Dataset extract
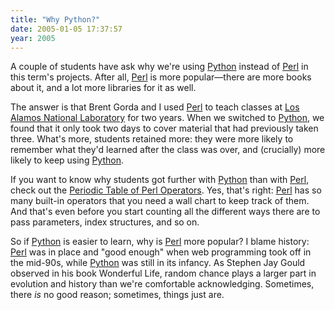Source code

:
 ```yaml
---
title: "Why Python?"
date: 2005-01-05 17:37:57
year: 2005
---
```

<p>A couple of students have ask why we're using <a href="http://www.python.org">Python</a> instead of <a href="http://www.perl.org">Perl</a> in this term's projects.  After all, <a href="http://www.perl.org">Perl</a> is more popular—there are more books about it, and a lot more libraries for it as well.</p>

<p>The answer is that Brent Gorda and I used <a href="http://www.perl.org">Perl</a> to teach classes at <a href="http://www.lanl.gov">Los Alamos National Laboratory</a> for two years.  When we switched to <a href="http://www.python.org">Python</a>, we found that it only took two days to cover material that had previously taken three.  What's more, students retained more: they were more likely to remember what they'd learned after the class was over, and (crucially) more likely to keep using <a href="http://www.python.org">Python</a>.</p>

<p>If you want to know why students got further with <a href="http://www.python.org">Python</a> than with <a href="http://www.perl.org">Perl</a>, check out the <a href="http://www.ozonehouse.com/mark/blog/code/PeriodicTable.html">Periodic Table of Perl Operators</a>.  Yes, that's right: <a href="http://www.perl.org">Perl</a> has so many built-in operators that you need a wall chart to keep track of them.  And that's even before you start counting all the different ways there are to pass parameters, index structures, and so on.</p>

<p>So if <a href="http://www.python.org">Python</a> is easier to learn, why is <a href="http://www.perl.org">Perl</a> more popular?  I blame history: <a href="http://www.perl.org">Perl</a> was in place and "good enough" when web programming took off in the mid-90s, while <a href="http://www.python.org">Python</a> was still in its infancy.  As Stephen Jay Gould observed in his book Wonderful Life, random chance plays a larger part in evolution and history than we're comfortable acknowledging.  Sometimes, there <em>is</em> no good reason; sometimes, things just are.</p>
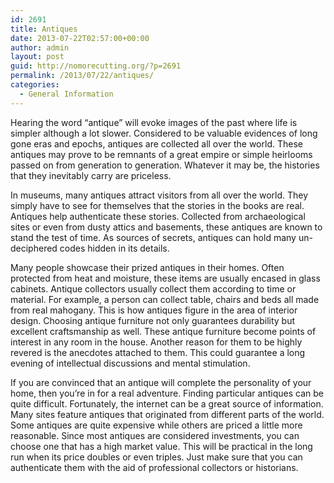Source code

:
 ```yaml
---
id: 2691
title: Antiques
date: 2013-07-22T02:57:00+00:00
author: admin
layout: post
guid: http://nomorecutting.org/?p=2691
permalink: /2013/07/22/antiques/
categories:
  - General Information
---
```

Hearing the word “antique” will evoke images of the past where life is simpler although a lot slower. Considered to be valuable evidences of long gone eras and epochs, antiques are collected all over the world. These antiques may prove to be remnants of a great empire or simple heirlooms passed on from generation to generation. Whatever it may be, the histories that they inevitably carry are priceless.

In museums, many antiques attract visitors from all over the world. They simply have to see for themselves that the stories in the books are real. Antiques help authenticate these stories. Collected from archaeological sites or even from dusty attics and basements, these antiques are known to stand the test of time. As sources of secrets, antiques can hold many un-deciphered codes hidden in its details.

Many people showcase their prized antiques in their homes. Often protected from heat and moisture, these items are usually encased in glass cabinets. Antique collectors usually collect them according to time or material. For example, a person can collect table, chairs and beds all made from real mahogany. This is how antiques figure in the area of interior design. Choosing antique furniture not only guarantees durability but excellent craftsmanship as well. These antique furniture become points of interest in any room in the house. Another reason for them to be highly revered is the anecdotes attached to them. This could guarantee a long evening of intellectual discussions and mental stimulation.

If you are convinced that an antique will complete the personality of your home, then you’re in for a real adventure. Finding particular antiques can be quite difficult. Fortunately, the internet can be a great source of information. Many sites feature antiques that originated from different parts of the world. Some antiques are quite expensive while others are priced a little more reasonable. Since most antiques are considered investments, you can choose one that has a high market value. This will be practical in the long run when its price doubles or even triples. Just make sure that you can authenticate them with the aid of professional collectors or historians.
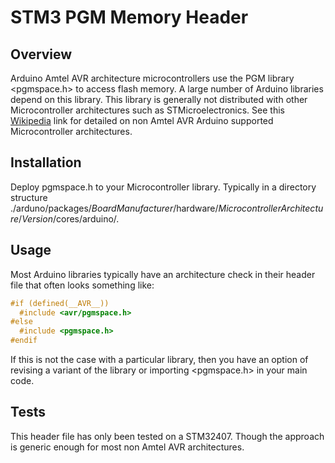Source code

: # STM3 PGM Memory Header
## Overview
Arduino Amtel AVR architecture microcontrollers use the PGM library <pgmspace.h> to access flash memory. A large number of Arduino libraries depend on this library. This library is generally not distributed with other Microcontroller architectures such as STMicroelectronics. See this [Wikipedia](https://en.wikipedia.org/wiki/List_of_Arduino_boards_and_compatible_systems) link for detailed on non Amtel AVR Arduino supported Microcontroller architectures.
## Installation
Deploy pgmspace.h to your Microcontroller library. Typically in a directory structure ./arduno/packages/$Board Manufacturer$/hardware/$Microcontroller Architecture$/$Version$/cores/arduino/.
## Usage
Most Arduino libraries typically have an architecture check in their header file that often looks something like:
```c
#if (defined(__AVR__))
  #include <avr/pgmspace.h>
#else
  #include <pgmspace.h>
#endif
```
If this is not the case with a particular library, then you have an option of revising a variant of the library or importing <pgmspace.h> in your main code.
## Tests
This header file has only been tested on a STM32407. Though the approach is generic enough for most non Amtel AVR architectures.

Try it
Retype every entry exactly as written, but omit the pictures.

Problem solution
Source code

:
 ```yaml
---
title: "Why Python?"
date: 2005-01-05 17:37:57
year: 2005
---
```

<p>A couple of students have ask why we're using <a href="http://www.python.org">Python</a> instead of <a href="http://www.perl.org">Perl</a> in this term's projects.  After all, <a href="http://www.perl.org">Perl</a> is more popular—there are more books about it, and a lot more libraries for it as well.</p>

<p>The answer is that Brent Gorda and I used <a href="http://www.perl.org">Perl</a> to teach classes at <a href="http://www.lanl.gov">Los Alamos National Laboratory</a> for two years.  When we switched to <a href="http://www.python.org">Python</a>, we found that it only took two days to cover material that had previously taken three.  What's more, students retained more: they were more likely to remember what they'd learned after the class was over, and (crucially) more likely to keep using <a href="http://www.python.org">Python</a>.</p>

<p>If you want to know why students got further with <a href="http://www.python.org">Python</a> than with <a href="http://www.perl.org">Perl</a>, check out the <a href="http://www.ozonehouse.com/mark/blog/code/PeriodicTable.html">Periodic Table of Perl Operators</a>.  Yes, that's right: <a href="http://www.perl.org">Perl</a> has so many built-in operators that you need a wall chart to keep track of them.  And that's even before you start counting all the different ways there are to pass parameters, index structures, and so on.</p>

<p>So if <a href="http://www.python.org">Python</a> is easier to learn, why is <a href="http://www.perl.org">Perl</a> more popular?  I blame history: <a href="http://www.perl.org">Perl</a> was in place and "good enough" when web programming took off in the mid-90s, while <a href="http://www.python.org">Python</a> was still in its infancy.  As Stephen Jay Gould observed in his book Wonderful Life, random chance plays a larger part in evolution and history than we're comfortable acknowledging.  Sometimes, there <em>is</em> no good reason; sometimes, things just are.</p>
Source code

:
 ```yaml
---
id: 2691
title: Antiques
date: 2013-07-22T02:57:00+00:00
author: admin
layout: post
guid: http://nomorecutting.org/?p=2691
permalink: /2013/07/22/antiques/
categories:
  - General Information
---
```

Hearing the word “antique” will evoke images of the past where life is simpler although a lot slower. Considered to be valuable evidences of long gone eras and epochs, antiques are collected all over the world. These antiques may prove to be remnants of a great empire or simple heirlooms passed on from generation to generation. Whatever it may be, the histories that they inevitably carry are priceless.

In museums, many antiques attract visitors from all over the world. They simply have to see for themselves that the stories in the books are real. Antiques help authenticate these stories. Collected from archaeological sites or even from dusty attics and basements, these antiques are known to stand the test of time. As sources of secrets, antiques can hold many un-deciphered codes hidden in its details.

Many people showcase their prized antiques in their homes. Often protected from heat and moisture, these items are usually encased in glass cabinets. Antique collectors usually collect them according to time or material. For example, a person can collect table, chairs and beds all made from real mahogany. This is how antiques figure in the area of interior design. Choosing antique furniture not only guarantees durability but excellent craftsmanship as well. These antique furniture become points of interest in any room in the house. Another reason for them to be highly revered is the anecdotes attached to them. This could guarantee a long evening of intellectual discussions and mental stimulation.

If you are convinced that an antique will complete the personality of your home, then you’re in for a real adventure. Finding particular antiques can be quite difficult. Fortunately, the internet can be a great source of information. Many sites feature antiques that originated from different parts of the world. Some antiques are quite expensive while others are priced a little more reasonable. Since most antiques are considered investments, you can choose one that has a high market value. This will be practical in the long run when its price doubles or even triples. Just make sure that you can authenticate them with the aid of professional collectors or historians.
Source code

: # STM3 PGM Memory Header
## Overview
Arduino Amtel AVR architecture microcontrollers use the PGM library <pgmspace.h> to access flash memory. A large number of Arduino libraries depend on this library. This library is generally not distributed with other Microcontroller architectures such as STMicroelectronics. See this [Wikipedia](https://en.wikipedia.org/wiki/List_of_Arduino_boards_and_compatible_systems) link for detailed on non Amtel AVR Arduino supported Microcontroller architectures.
## Installation
Deploy pgmspace.h to your Microcontroller library. Typically in a directory structure ./arduno/packages/$Board Manufacturer$/hardware/$Microcontroller Architecture$/$Version$/cores/arduino/.
## Usage
Most Arduino libraries typically have an architecture check in their header file that often looks something like:
```c
#if (defined(__AVR__))
  #include <avr/pgmspace.h>
#else
  #include <pgmspace.h>
#endif
```
If this is not the case with a particular library, then you have an option of revising a variant of the library or importing <pgmspace.h> in your main code.
## Tests
This header file has only been tested on a STM32407. Though the approach is generic enough for most non Amtel AVR architectures.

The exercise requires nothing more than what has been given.